- [About this exercise]: Among the entries below, find the lines holding "Laboratory" and copy them.

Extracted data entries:
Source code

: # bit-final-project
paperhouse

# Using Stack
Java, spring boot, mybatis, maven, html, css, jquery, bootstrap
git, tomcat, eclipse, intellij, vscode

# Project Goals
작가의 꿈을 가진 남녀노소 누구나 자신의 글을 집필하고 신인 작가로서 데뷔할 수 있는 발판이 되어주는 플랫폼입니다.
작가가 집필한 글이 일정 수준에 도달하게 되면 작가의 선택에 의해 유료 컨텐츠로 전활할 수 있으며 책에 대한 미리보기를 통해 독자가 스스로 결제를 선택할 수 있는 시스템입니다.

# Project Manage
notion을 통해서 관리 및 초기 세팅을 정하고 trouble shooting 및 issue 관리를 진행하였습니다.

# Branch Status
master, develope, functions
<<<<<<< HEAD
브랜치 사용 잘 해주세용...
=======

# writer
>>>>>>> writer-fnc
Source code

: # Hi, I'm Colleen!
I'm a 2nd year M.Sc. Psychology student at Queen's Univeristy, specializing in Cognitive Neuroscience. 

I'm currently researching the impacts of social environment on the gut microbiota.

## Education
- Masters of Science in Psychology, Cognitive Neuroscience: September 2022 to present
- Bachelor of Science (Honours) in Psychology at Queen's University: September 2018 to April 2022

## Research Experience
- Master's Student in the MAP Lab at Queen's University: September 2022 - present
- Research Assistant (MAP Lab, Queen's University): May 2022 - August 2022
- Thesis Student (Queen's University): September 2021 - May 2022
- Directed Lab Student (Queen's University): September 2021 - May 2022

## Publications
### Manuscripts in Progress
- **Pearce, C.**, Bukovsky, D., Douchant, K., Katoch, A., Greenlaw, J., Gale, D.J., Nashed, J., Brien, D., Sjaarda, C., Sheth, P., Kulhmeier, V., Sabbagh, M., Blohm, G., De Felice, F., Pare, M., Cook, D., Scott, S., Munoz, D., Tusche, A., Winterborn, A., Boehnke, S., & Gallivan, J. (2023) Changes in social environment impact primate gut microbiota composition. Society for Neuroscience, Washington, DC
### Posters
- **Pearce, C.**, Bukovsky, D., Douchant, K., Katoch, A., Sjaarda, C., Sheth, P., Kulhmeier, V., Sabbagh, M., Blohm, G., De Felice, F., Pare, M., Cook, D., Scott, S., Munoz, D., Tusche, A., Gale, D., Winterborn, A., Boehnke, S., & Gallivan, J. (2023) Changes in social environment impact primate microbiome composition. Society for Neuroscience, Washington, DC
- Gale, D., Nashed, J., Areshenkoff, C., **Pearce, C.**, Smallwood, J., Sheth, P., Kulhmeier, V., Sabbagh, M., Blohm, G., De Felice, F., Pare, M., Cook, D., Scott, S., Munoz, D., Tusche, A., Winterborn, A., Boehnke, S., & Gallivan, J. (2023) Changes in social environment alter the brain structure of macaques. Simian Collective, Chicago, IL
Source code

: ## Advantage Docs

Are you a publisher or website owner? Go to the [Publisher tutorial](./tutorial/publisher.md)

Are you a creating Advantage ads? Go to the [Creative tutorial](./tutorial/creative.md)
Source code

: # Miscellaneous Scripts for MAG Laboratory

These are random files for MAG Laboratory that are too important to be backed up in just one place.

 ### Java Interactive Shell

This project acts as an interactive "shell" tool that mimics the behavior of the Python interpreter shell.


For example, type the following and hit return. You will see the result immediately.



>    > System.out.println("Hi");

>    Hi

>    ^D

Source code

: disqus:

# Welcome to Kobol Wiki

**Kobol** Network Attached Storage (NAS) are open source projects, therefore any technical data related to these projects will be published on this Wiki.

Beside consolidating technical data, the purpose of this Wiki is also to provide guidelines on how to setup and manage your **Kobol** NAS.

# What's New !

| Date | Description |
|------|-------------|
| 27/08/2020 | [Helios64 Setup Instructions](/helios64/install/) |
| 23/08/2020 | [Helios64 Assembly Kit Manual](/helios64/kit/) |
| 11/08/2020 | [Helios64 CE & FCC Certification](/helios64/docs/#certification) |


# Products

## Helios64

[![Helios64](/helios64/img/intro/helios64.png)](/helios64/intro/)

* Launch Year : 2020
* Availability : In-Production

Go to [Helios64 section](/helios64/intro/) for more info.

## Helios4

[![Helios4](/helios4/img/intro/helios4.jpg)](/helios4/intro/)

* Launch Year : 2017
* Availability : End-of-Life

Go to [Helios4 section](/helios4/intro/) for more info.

- [Solution to the problem]:
: # Miscellaneous Scripts for MAG Laboratory
These are random files for MAG Laboratory that are too important to be backed up in just one place.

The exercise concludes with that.